웨스턴 블롯(Western blot)

처리 후에, OPC를 빙냉 PBS로 2회 세척하고, 총 세포 용해물을 RIPA 용해 완충제 (50 mM 트리스(Tris)-HCl, pH 7.5, 1 mM EDTA, 1 mM EGTA, 1 mM 오르토바나듐산나트륨, 50 mM 플루오린화나트륨, 0.1% 2-메르캅토에탄올, 1% 트리톤 X-100 및 프로테아제 억제제 칵테일(cocktail))에서 수거하였다. 용해물을 짧게 초음파처리하고, 웨스턴 분석 전에 -80℃에서 보관하였다. BCA 단백질 검정 시약 (피어스(PIERCE), 써모)을 단백질 농도를 결정하기 위해 사용하였다. 샘플당 15 ㎍의 총 단백질을 분취하고, 2X SDS 완충제 (125 mM 트리스-HCl, 4% SDS, 20% 글리세롤, 100 mM DTT)와 혼합하고, 5 min 동안 비등시키고, 비스-트리스(Bis-Tris) 미니-겔 (인비트로젠)에서 SDS-PAGE에 의해 분리하였다. 이어서, 분리된 단백질을 니트로셀룰로스 막으로 옮기고, 5% 우유/TBS-0.1% 트윈(Tween) 내에서 1 h 동안 실온에서 차단하였다. 이어서, 막을 5% 우유/TBS-0.1% 트윈 내에 희석된 1차 항체의 존재 하에 밤새 4℃에서 인큐베이션하였다. 다음날, 막을 TBS-0.1% 트윈으로 5 min 동안 3회 세척하고, 5% 우유/TBS-0.1% 내에서 1 h 동안 실온에서 인큐베이션하였다.

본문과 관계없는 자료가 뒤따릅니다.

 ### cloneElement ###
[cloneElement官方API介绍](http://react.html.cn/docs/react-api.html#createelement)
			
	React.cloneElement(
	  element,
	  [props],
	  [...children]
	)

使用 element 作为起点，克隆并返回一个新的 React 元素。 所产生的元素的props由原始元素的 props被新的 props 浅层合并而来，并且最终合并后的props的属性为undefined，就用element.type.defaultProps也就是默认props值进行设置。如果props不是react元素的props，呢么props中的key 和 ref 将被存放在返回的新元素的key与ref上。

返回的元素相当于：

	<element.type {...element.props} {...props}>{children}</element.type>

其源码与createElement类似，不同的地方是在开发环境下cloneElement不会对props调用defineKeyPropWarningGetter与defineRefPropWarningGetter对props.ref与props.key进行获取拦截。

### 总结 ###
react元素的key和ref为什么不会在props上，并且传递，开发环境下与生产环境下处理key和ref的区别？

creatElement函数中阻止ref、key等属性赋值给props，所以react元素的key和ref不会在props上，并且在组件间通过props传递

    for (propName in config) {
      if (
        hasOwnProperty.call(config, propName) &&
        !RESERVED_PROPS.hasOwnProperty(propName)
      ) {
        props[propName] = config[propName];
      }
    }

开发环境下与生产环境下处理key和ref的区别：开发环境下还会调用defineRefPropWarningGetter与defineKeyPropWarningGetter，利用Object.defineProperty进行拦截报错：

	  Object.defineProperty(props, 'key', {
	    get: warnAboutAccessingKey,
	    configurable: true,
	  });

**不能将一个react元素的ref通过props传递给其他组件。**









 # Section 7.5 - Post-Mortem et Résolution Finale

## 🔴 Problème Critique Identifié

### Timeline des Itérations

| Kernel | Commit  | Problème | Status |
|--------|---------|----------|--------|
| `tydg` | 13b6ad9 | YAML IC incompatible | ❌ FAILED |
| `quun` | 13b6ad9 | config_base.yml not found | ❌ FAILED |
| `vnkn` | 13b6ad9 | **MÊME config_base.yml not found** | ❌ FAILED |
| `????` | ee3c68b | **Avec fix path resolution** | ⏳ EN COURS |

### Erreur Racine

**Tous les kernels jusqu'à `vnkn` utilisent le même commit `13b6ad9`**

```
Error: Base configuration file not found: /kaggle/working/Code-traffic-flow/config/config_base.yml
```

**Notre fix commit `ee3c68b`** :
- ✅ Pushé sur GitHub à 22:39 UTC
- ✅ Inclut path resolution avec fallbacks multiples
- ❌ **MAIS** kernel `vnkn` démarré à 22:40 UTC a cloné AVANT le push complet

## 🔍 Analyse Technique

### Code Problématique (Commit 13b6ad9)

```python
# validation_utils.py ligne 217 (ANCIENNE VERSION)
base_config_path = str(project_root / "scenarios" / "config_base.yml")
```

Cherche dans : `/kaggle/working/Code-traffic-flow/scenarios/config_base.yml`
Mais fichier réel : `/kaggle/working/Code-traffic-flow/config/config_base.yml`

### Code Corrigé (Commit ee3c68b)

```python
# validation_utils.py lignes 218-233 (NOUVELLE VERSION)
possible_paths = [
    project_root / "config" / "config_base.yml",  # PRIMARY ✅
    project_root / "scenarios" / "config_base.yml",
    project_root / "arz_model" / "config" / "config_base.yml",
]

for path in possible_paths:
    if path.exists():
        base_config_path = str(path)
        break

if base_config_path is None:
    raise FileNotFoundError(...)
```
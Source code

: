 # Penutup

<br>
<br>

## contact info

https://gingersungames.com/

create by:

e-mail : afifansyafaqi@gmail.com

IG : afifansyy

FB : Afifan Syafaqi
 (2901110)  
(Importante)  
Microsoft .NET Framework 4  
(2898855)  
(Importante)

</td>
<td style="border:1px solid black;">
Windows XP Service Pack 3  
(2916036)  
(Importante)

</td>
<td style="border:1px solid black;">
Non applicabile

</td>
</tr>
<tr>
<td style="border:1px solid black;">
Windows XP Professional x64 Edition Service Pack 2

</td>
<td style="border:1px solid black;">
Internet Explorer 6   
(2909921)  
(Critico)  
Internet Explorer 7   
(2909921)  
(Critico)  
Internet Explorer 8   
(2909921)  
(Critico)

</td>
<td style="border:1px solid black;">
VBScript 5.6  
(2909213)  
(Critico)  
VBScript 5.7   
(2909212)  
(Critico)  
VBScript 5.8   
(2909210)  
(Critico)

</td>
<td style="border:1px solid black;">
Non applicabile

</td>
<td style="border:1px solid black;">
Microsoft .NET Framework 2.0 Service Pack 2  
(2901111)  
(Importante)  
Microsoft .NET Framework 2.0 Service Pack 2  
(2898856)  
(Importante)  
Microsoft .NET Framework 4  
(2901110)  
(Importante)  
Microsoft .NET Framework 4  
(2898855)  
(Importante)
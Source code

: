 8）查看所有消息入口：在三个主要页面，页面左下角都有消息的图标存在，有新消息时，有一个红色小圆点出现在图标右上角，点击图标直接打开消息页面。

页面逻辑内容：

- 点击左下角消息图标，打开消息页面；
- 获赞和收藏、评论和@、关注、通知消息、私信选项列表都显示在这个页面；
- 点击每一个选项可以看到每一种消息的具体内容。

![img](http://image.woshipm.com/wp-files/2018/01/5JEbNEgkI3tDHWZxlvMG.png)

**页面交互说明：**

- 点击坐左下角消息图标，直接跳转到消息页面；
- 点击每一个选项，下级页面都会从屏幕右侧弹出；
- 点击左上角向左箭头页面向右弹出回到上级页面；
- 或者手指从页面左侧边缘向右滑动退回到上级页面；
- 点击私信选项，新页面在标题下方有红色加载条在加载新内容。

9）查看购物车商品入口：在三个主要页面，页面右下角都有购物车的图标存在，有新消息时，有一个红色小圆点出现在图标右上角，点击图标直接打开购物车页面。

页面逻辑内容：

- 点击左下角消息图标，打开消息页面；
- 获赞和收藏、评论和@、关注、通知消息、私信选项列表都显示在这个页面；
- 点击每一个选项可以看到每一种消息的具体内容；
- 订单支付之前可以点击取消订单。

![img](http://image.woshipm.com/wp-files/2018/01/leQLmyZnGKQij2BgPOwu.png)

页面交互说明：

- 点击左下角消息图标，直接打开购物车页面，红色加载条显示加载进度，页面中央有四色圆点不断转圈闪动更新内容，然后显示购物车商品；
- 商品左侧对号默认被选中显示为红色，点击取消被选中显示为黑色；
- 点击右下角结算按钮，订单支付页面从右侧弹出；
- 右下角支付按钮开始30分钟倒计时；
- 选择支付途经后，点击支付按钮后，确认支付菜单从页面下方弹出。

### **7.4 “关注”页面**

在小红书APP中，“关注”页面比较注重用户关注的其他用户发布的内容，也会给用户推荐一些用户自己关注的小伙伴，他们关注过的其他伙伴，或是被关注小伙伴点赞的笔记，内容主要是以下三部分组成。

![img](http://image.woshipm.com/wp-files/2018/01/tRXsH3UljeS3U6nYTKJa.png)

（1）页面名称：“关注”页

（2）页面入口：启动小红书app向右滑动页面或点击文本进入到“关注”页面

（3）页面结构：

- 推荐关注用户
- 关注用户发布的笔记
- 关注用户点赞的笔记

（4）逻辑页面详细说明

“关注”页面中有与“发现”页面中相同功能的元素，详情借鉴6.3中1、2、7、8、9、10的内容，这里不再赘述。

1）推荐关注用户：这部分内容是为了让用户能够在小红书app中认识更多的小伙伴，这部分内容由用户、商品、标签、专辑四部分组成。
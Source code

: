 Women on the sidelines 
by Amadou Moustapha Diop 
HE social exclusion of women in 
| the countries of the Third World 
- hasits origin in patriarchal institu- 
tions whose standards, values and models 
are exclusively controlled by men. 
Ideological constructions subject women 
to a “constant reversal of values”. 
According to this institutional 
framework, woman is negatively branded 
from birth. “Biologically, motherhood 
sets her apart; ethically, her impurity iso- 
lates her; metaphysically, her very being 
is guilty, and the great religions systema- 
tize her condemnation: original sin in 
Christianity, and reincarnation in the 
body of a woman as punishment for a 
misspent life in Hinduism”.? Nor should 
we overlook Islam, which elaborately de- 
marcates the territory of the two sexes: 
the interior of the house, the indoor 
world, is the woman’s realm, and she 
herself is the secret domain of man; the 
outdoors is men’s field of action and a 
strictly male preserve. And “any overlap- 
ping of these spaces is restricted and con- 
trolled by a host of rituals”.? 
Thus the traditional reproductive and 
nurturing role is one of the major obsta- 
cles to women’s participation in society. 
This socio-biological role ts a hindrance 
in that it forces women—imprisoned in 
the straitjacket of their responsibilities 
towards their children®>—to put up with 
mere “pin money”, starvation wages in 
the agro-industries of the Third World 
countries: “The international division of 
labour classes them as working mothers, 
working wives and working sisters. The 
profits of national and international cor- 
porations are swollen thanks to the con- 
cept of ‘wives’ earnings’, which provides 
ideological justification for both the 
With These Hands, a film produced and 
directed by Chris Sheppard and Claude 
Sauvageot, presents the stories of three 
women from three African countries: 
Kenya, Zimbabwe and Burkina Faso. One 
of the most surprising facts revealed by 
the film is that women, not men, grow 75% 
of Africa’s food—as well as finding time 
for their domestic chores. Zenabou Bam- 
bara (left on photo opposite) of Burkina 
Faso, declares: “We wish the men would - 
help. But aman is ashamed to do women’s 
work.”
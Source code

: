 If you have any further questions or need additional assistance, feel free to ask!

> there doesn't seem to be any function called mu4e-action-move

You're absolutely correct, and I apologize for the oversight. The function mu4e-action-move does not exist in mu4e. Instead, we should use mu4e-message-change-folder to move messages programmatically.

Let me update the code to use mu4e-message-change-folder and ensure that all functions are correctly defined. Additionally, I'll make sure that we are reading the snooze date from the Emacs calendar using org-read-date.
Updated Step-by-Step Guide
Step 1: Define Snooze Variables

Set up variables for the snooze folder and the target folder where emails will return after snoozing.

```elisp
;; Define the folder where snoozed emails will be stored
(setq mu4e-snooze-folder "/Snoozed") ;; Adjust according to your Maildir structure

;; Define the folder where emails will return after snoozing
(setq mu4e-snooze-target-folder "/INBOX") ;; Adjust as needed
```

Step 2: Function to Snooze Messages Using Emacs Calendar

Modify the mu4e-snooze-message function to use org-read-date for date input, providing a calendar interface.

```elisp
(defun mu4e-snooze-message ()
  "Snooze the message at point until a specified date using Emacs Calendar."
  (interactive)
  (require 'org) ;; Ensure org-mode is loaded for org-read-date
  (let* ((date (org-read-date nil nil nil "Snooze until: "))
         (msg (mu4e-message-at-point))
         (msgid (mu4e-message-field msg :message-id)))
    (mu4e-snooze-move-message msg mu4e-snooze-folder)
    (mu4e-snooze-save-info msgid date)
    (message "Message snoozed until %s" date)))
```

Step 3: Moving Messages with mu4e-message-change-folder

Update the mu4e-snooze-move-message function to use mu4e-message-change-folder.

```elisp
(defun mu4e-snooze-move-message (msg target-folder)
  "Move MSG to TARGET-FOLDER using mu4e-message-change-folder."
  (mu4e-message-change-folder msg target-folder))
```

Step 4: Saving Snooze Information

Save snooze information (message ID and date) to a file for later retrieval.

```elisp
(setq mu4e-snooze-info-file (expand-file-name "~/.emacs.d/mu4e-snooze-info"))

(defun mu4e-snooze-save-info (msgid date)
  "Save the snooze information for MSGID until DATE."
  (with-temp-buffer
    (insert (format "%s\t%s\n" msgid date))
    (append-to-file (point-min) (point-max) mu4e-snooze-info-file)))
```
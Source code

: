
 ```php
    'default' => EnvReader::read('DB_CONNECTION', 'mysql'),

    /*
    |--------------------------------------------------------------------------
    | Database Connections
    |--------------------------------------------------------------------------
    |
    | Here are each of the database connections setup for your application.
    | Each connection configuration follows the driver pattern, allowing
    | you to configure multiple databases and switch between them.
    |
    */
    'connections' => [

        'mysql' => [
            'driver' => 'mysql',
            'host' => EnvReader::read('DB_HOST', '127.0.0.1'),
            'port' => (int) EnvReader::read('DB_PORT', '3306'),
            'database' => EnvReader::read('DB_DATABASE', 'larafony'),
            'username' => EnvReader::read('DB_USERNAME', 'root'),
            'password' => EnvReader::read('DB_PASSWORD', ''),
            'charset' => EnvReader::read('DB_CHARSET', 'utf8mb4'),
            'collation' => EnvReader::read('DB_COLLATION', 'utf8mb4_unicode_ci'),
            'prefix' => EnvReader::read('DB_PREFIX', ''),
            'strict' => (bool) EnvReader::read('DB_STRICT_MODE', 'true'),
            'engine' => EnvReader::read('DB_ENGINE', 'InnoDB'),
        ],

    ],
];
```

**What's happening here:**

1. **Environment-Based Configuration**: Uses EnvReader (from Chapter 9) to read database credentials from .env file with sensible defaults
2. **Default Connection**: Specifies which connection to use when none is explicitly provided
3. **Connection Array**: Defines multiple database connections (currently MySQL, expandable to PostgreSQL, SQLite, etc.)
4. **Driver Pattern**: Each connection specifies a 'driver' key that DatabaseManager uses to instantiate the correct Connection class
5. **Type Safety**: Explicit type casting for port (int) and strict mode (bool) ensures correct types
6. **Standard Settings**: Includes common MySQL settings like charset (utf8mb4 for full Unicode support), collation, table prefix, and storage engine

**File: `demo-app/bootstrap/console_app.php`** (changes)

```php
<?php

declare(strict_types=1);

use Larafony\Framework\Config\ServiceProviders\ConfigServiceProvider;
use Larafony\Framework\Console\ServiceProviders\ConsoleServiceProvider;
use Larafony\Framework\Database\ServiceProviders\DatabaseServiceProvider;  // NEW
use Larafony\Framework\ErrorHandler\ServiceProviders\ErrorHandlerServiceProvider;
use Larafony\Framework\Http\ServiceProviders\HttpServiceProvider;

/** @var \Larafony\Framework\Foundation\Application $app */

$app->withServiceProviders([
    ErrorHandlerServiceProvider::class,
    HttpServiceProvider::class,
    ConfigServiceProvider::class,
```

트윈은 염소 항-토끼 또는 염소 항-마우스 2차 항체 (잭슨 이뮤노리서치 래보러토리즈(Jackson ImmunoResearch Laboratories), 미국 펜실베니아주 웨스트 그로브)를 1:5000의 희석액으로 함유한다. HRP 접합된 2차 항체의 검출을 후지(FUJI) 영상화 장비 (후지, 일본 도꾜)를 사용하여 향상된 화학발광 기질 혼합물 (피어스)에 의해 수행하였다.

통계 분석

도 1을 제외한 모든 데이터는 평균±평균의 표준 오차 (SEM)로 제시된다. 도 1의 데이터는 평균±표준 편차 (SD)로서 제시된다. 도 3b의 통계 분석은 적절한 경우 일원(one-way) ANOVA 또는 스튜던트 t 검정(student's t test)을 사용하여 수행하였다. 도 1c의 통계 분석은 스튜던트 t 검정을 사용하여 수행하였다. 통계적 유의성은 p<0.05일 경우에 추정되었다.

결과

도 1에 도시된 바와 같이, 다양한 구조 및 프로파일을 갖는 H3R을 표적화하는 실시예 화합물을 일련의 용량 (0.3 nM-10 μM)에서 OPC 분화 검정에서 시험하였다. H3R 역 효능제인 실시예 화합물 2는 OPC 분화를, 도 1a에 제시된 증가된 MBP+ 집단에 의해 입증되는 바와 같이 EC50 = 25 nM에서 용량 의존적 방식으로 촉진하였다. 유사하게, 또 다른 H3R 역 효능제인 실시예 화합물 3도 31 nM의 EC50에서 유사한 촉진 효과를 보였다. 역시 H3R 역 효능제이고 구조적으로 상이한 실시예 화합물 6, 7 및 8을 사용한 처리는 도 1c에 제시된 바와 같이, 각각 14 nM, 250 nM, 48 nM의 EC50에서 핍지교세포 분화에 대한 유사한 촉진 효과를 보였다. 이와 대조적으로, 중성 길항제인 실시예 화합물 4 및 5를 사용한 처리는 모든 농도에서 OPC 분화에 대한 어떠한 효과도 보이지 않았다 (도 1b).

결론

H3R의 중성 길항제는 수용체의 히스타민-의존성 활성만을 억제할 수 있고; 다른 한편으로, 역 효능제는 히스타민-의존성 활성 및 히스타민-비의존성 구성적 활성 둘 모두를 억제할 수 있다. 역 효능제만이 OPC 분화 검정에서 양성 효과를 보였고, 이러한 결과는 H3R의 구성적 활성이 핍지교세포 분화의 조절에서 매우 중요한 역할을 수행함을 입증한다.

결과

실시예 2의 화합물을 도 2에 도시된 바와 같이 웨스턴 블롯을 사용한 추가의 분석을 위해 선택하였다. 일관되게, 웨스턴 블롯은 실시예 화합물 2 처리 후에 핍지교세포의 분화시에 성숙 핍지교세포의 2개의 마커, 즉 수초-결합 당단백질 (MAG) 및 수초 염기성 단백질 (MBP)의 발현 수준의 유의한 증가를 보여주었고, 이것은 실시예 화합물 2의 처리가 보다 많은 OPC의 분화를 유도함을 시사한다 (도 2).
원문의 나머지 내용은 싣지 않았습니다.